** Opening Records provided block **

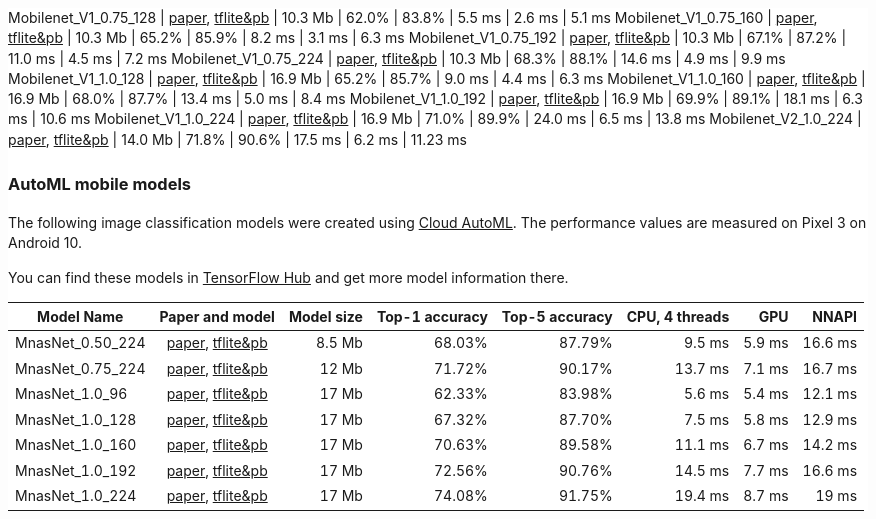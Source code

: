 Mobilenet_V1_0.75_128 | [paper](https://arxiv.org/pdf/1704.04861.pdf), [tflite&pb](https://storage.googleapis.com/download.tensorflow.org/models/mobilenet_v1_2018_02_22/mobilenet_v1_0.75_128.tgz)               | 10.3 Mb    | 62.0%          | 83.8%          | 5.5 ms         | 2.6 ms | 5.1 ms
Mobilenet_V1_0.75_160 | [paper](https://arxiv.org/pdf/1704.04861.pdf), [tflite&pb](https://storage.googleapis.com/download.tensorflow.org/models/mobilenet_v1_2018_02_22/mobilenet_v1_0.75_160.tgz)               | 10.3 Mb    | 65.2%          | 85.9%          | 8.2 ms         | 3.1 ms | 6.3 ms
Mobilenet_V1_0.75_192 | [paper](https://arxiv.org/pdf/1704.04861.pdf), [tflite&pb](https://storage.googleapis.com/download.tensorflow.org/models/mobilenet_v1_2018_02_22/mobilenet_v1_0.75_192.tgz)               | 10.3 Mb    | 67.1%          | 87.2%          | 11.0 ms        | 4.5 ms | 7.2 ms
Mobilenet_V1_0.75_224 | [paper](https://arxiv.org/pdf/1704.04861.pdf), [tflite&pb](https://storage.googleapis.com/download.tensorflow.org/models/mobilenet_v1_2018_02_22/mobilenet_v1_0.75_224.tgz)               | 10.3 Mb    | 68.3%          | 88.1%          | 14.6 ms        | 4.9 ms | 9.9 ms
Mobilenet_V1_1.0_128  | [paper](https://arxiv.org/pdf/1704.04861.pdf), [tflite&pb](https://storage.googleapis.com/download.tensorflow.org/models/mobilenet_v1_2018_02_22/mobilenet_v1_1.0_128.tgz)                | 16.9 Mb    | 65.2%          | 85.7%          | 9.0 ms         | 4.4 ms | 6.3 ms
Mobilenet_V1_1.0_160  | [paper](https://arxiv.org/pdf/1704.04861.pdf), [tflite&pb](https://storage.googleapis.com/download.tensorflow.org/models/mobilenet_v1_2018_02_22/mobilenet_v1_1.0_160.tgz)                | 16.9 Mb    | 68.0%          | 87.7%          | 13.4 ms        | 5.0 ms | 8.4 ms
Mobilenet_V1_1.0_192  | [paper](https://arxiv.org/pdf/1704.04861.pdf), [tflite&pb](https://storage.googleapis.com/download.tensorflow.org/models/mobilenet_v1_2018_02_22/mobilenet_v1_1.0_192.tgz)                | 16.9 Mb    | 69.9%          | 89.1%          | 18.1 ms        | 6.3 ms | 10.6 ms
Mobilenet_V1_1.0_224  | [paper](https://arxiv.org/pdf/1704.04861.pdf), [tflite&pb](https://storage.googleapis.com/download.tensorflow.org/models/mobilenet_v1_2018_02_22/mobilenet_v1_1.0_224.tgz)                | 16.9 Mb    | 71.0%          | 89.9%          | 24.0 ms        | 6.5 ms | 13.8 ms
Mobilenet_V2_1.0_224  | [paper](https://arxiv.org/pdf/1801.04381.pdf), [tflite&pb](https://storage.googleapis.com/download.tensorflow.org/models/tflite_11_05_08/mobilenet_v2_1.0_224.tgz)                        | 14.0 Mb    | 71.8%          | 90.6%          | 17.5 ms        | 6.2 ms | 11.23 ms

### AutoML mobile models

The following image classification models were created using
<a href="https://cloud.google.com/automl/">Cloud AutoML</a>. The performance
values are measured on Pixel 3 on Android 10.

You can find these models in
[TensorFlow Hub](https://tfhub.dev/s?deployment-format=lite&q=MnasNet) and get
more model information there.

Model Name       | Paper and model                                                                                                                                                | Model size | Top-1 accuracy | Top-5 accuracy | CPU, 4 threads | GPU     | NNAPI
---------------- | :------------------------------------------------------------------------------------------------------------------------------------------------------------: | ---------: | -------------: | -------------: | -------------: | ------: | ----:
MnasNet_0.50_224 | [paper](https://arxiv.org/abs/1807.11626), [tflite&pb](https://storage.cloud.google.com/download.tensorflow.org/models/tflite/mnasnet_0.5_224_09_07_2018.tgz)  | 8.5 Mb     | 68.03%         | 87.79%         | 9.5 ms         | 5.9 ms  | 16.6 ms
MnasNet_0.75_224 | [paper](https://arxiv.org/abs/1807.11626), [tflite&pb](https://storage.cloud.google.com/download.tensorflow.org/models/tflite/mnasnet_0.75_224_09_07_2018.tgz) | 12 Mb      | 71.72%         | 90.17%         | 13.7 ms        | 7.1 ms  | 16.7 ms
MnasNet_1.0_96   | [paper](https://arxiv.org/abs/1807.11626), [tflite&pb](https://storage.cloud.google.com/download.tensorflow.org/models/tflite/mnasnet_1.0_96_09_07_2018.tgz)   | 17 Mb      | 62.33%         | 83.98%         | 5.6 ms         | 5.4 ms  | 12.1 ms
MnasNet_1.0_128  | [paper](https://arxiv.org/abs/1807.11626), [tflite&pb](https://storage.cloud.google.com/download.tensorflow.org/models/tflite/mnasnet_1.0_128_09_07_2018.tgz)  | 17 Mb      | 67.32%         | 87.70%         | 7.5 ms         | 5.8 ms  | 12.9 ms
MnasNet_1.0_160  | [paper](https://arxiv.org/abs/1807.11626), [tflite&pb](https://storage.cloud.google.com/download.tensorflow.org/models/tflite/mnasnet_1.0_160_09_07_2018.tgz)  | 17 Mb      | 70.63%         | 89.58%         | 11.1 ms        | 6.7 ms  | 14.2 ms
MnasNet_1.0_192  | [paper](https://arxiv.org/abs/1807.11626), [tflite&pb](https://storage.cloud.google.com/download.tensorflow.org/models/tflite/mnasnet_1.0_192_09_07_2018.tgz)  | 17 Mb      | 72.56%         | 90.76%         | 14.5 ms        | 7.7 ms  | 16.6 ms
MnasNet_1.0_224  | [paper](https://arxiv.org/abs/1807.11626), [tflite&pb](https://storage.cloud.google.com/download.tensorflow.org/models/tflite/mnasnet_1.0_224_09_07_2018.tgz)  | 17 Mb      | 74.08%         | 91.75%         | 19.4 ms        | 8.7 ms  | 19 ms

** Closing Records provided block **
** Opening Records provided block **

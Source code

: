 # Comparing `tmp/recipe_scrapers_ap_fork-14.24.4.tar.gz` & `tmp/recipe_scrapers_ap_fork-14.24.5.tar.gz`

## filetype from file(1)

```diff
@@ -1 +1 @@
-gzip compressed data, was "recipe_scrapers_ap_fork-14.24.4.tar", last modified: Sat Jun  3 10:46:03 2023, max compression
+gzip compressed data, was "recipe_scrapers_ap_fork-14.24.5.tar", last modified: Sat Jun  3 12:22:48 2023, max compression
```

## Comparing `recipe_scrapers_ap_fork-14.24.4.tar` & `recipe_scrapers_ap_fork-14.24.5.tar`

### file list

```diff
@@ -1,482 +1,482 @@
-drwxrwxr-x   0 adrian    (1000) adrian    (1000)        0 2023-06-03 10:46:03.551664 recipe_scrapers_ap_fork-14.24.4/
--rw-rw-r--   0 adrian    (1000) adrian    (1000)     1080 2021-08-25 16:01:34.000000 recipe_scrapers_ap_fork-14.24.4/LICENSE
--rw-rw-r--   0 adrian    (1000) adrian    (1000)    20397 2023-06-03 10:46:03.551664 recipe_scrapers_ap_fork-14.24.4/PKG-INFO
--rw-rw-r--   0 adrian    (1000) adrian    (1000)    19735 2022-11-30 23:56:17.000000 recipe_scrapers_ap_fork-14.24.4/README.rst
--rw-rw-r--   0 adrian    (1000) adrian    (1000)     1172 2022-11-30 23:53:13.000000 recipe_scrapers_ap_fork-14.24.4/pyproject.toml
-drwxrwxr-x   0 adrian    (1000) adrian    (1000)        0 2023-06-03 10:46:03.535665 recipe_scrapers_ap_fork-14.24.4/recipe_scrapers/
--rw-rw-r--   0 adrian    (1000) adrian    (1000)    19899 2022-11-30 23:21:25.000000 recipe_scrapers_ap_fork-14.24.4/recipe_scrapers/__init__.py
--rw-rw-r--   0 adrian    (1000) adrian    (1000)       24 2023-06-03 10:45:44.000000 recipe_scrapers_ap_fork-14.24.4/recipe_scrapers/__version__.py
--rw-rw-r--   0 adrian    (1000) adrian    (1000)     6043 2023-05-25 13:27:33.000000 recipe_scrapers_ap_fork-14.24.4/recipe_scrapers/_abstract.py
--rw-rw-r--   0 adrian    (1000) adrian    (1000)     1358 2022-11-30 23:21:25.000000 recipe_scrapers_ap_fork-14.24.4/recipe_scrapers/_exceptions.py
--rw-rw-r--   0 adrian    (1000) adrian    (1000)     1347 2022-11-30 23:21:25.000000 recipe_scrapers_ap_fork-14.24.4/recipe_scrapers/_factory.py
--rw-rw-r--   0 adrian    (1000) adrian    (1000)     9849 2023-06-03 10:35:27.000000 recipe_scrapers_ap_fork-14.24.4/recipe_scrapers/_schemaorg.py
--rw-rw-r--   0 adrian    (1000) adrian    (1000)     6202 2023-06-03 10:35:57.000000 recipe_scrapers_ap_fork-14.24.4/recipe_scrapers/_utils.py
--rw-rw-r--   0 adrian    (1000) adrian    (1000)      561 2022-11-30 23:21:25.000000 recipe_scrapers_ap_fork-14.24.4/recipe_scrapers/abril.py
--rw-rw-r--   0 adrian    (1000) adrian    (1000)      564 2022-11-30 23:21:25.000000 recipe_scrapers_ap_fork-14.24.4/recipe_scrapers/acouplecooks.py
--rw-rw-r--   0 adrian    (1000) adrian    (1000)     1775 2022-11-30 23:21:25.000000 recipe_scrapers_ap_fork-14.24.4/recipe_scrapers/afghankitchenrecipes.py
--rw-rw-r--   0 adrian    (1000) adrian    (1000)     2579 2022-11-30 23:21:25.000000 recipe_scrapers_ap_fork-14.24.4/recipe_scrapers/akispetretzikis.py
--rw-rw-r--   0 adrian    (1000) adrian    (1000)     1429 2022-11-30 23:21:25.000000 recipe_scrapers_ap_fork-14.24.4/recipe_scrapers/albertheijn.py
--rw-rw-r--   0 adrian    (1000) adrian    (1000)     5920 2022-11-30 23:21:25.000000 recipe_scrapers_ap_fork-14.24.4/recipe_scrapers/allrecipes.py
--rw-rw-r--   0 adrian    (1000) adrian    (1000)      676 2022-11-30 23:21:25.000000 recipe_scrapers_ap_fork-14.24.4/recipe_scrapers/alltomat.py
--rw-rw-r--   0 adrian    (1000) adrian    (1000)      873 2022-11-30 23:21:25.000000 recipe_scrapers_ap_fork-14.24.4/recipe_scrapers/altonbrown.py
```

** Closing Records provided block **

-- Task requirements --
Please show every line of the records that holds the word "compressed".

-- Exercise result --
-gzip compressed data, was "recipe_scrapers_ap_fork-14.24.4.tar", last modified: Sat Jun  3 10:46:03 2023, max compression
+gzip compressed data, was "recipe_scrapers_ap_fork-14.24.5.tar", last modified: Sat Jun  3 12:22:48 2023, max compression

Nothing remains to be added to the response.